INSTRUCTIONS FOR THE TASK - Set down every record once more, exactly as given.

ENTRIES SHOWN -
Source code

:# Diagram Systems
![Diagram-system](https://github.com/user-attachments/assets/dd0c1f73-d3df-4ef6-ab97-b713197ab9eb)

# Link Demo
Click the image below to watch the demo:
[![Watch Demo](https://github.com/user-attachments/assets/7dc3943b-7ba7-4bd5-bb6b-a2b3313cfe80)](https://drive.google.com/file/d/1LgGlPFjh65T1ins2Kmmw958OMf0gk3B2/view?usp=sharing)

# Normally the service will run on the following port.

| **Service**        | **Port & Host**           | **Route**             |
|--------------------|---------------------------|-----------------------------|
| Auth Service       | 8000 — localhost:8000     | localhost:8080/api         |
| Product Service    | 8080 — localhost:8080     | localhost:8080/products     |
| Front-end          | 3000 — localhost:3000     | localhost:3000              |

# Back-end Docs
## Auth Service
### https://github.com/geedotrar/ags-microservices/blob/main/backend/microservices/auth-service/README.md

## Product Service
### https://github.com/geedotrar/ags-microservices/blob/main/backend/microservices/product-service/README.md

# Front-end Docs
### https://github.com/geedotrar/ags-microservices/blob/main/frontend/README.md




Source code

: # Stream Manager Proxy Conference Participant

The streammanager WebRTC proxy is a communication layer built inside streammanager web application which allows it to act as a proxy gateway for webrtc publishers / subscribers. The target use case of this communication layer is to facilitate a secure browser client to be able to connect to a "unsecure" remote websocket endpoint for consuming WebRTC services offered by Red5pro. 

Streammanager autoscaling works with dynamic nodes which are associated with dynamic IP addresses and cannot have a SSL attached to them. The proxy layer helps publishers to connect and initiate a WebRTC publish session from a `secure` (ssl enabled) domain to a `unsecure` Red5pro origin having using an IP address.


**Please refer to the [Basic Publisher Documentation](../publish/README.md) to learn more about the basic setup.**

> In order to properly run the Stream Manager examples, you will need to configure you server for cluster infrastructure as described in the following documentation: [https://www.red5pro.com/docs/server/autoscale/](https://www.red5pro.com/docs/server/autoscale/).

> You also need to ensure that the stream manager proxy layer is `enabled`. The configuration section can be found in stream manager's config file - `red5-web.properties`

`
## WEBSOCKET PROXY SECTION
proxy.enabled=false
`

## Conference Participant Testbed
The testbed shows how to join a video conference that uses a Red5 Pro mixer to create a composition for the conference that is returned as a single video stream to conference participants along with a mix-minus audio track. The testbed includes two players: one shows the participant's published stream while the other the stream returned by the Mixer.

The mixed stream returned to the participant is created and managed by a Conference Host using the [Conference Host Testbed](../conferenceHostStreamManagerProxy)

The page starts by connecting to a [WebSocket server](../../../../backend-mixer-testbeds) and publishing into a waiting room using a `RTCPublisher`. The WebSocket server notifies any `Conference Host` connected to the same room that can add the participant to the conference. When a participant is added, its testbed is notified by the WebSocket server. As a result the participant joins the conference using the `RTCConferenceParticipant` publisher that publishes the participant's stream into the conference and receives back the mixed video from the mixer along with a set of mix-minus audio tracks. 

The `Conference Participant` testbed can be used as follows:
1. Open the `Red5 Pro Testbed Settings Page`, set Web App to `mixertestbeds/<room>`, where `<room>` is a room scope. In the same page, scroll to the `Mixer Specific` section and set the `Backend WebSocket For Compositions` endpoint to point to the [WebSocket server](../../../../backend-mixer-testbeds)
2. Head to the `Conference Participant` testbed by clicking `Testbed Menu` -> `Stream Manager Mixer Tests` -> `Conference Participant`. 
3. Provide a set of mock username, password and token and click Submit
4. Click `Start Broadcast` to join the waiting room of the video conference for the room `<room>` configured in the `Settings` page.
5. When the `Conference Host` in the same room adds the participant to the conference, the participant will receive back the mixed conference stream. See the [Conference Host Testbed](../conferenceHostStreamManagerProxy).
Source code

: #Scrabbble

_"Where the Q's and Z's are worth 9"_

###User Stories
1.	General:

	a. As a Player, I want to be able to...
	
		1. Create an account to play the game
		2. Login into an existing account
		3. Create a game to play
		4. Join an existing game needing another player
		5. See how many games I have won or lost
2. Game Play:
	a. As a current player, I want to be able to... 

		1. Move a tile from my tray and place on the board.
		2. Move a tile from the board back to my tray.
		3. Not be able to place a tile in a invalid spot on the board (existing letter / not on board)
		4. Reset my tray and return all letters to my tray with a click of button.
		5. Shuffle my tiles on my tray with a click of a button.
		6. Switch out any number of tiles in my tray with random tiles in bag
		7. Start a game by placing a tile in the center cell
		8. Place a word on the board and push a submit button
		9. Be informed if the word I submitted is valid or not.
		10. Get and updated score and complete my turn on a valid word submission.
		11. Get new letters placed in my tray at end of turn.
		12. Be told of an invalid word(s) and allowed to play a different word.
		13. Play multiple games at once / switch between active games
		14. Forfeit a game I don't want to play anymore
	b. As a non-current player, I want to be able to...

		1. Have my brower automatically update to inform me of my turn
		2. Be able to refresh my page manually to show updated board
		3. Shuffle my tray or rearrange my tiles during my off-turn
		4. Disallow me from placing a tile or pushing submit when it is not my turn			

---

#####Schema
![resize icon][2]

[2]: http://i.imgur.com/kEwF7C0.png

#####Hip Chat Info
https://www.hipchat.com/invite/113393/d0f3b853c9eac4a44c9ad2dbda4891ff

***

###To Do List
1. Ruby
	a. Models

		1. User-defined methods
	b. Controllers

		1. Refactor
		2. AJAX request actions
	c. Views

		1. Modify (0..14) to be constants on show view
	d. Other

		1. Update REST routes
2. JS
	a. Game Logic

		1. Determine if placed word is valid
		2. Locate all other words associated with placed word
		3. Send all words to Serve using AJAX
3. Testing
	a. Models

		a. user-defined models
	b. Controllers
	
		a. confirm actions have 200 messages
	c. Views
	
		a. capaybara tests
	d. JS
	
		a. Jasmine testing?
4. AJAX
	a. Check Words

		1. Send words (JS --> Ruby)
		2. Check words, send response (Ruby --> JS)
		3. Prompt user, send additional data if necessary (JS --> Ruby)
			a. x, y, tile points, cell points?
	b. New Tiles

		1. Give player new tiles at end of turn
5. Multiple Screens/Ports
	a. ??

EXERCISE RESULT -
Source code

:# Diagram Systems
![Diagram-system](https://github.com/user-attachments/assets/dd0c1f73-d3df-4ef6-ab97-b713197ab9eb)

# Link Demo
Click the image below to watch the demo:
[![Watch Demo](https://github.com/user-attachments/assets/7dc3943b-7ba7-4bd5-bb6b-a2b3313cfe80)](https://drive.google.com/file/d/1LgGlPFjh65T1ins2Kmmw958OMf0gk3B2/view?usp=sharing)

# Normally the service will run on the following port.

| **Service**        | **Port & Host**           | **Route**             |
|--------------------|---------------------------|-----------------------------|
| Auth Service       | 8000 — localhost:8000     | localhost:8080/api         |
| Product Service    | 8080 — localhost:8080     | localhost:8080/products     |
| Front-end          | 3000 — localhost:3000     | localhost:3000              |

# Back-end Docs
## Auth Service
### https://github.com/geedotrar/ags-microservices/blob/main/backend/microservices/auth-service/README.md

## Product Service
### https://github.com/geedotrar/ags-microservices/blob/main/backend/microservices/product-service/README.md

# Front-end Docs
### https://github.com/geedotrar/ags-microservices/blob/main/frontend/README.md




Source code

: # Stream Manager Proxy Conference Participant

The streammanager WebRTC proxy is a communication layer built inside streammanager web application which allows it to act as a proxy gateway for webrtc publishers / subscribers. The target use case of this communication layer is to facilitate a secure browser client to be able to connect to a "unsecure" remote websocket endpoint for consuming WebRTC services offered by Red5pro. 

Streammanager autoscaling works with dynamic nodes which are associated with dynamic IP addresses and cannot have a SSL attached to them. The proxy layer helps publishers to connect and initiate a WebRTC publish session from a `secure` (ssl enabled) domain to a `unsecure` Red5pro origin having using an IP address.


**Please refer to the [Basic Publisher Documentation](../publish/README.md) to learn more about the basic setup.**

> In order to properly run the Stream Manager examples, you will need to configure you server for cluster infrastructure as described in the following documentation: [https://www.red5pro.com/docs/server/autoscale/](https://www.red5pro.com/docs/server/autoscale/).

> You also need to ensure that the stream manager proxy layer is `enabled`. The configuration section can be found in stream manager's config file - `red5-web.properties`

`
## WEBSOCKET PROXY SECTION
proxy.enabled=false
`

## Conference Participant Testbed
The testbed shows how to join a video conference that uses a Red5 Pro mixer to create a composition for the conference that is returned as a single video stream to conference participants along with a mix-minus audio track. The testbed includes two players: one shows the participant's published stream while the other the stream returned by the Mixer.

The mixed stream returned to the participant is created and managed by a Conference Host using the [Conference Host Testbed](../conferenceHostStreamManagerProxy)

The page starts by connecting to a [WebSocket server](../../../../backend-mixer-testbeds) and publishing into a waiting room using a `RTCPublisher`. The WebSocket server notifies any `Conference Host` connected to the same room that can add the participant to the conference. When a participant is added, its testbed is notified by the WebSocket server. As a result the participant joins the conference using the `RTCConferenceParticipant` publisher that publishes the participant's stream into the conference and receives back the mixed video from the mixer along with a set of mix-minus audio tracks. 

The `Conference Participant` testbed can be used as follows:
1. Open the `Red5 Pro Testbed Settings Page`, set Web App to `mixertestbeds/<room>`, where `<room>` is a room scope. In the same page, scroll to the `Mixer Specific` section and set the `Backend WebSocket For Compositions` endpoint to point to the [WebSocket server](../../../../backend-mixer-testbeds)
2. Head to the `Conference Participant` testbed by clicking `Testbed Menu` -> `Stream Manager Mixer Tests` -> `Conference Participant`. 
3. Provide a set of mock username, password and token and click Submit
4. Click `Start Broadcast` to join the waiting room of the video conference for the room `<room>` configured in the `Settings` page.
5. When the `Conference Host` in the same room adds the participant to the conference, the participant will receive back the mixed conference stream. See the [Conference Host Testbed](../conferenceHostStreamManagerProxy).
Source code

: #Scrabbble

_"Where the Q's and Z's are worth 9"_

###User Stories
1.	General:

	a. As a Player, I want to be able to...
	
		1. Create an account to play the game
		2. Login into an existing account
		3. Create a game to play
		4. Join an existing game needing another player
		5. See how many games I have won or lost
2. Game Play:
	a. As a current player, I want to be able to... 

		1. Move a tile from my tray and place on the board.
		2. Move a tile from the board back to my tray.
		3. Not be able to place a tile in a invalid spot on the board (existing letter / not on board)
		4. Reset my tray and return all letters to my tray with a click of button.
		5. Shuffle my tiles on my tray with a click of a button.
		6. Switch out any number of tiles in my tray with random tiles in bag
		7. Start a game by placing a tile in the center cell
		8. Place a word on the board and push a submit button
		9. Be informed if the word I submitted is valid or not.
		10. Get and updated score and complete my turn on a valid word submission.
		11. Get new letters placed in my tray at end of turn.
		12. Be told of an invalid word(s) and allowed to play a different word.
		13. Play multiple games at once / switch between active games
		14. Forfeit a game I don't want to play anymore
	b. As a non-current player, I want to be able to...

		1. Have my brower automatically update to inform me of my turn
		2. Be able to refresh my page manually to show updated board
		3. Shuffle my tray or rearrange my tiles during my off-turn
		4. Disallow me from placing a tile or pushing submit when it is not my turn			

---

#####Schema
![resize icon][2]

[2]: http://i.imgur.com/kEwF7C0.png

#####Hip Chat Info
https://www.hipchat.com/invite/113393/d0f3b853c9eac4a44c9ad2dbda4891ff

***

###To Do List
1. Ruby
	a. Models

		1. User-defined methods
	b. Controllers

		1. Refactor
		2. AJAX request actions
	c. Views

		1. Modify (0..14) to be constants on show view
	d. Other

		1. Update REST routes
2. JS
	a. Game Logic

		1. Determine if placed word is valid
		2. Locate all other words associated with placed word
		3. Send all words to Serve using AJAX
3. Testing
	a. Models

		a. user-defined models
	b. Controllers
	
		a. confirm actions have 200 messages
	c. Views
	
		a. capaybara tests
	d. JS
	
		a. Jasmine testing?
4. AJAX
	a. Check Words

		1. Send words (JS --> Ruby)
		2. Check words, send response (Ruby --> JS)
		3. Prompt user, send additional data if necessary (JS --> Ruby)
			a. x, y, tile points, cell points?
	b. New Tiles

		1. Give player new tiles at end of turn
5. Multiple Screens/Ports
	a. ??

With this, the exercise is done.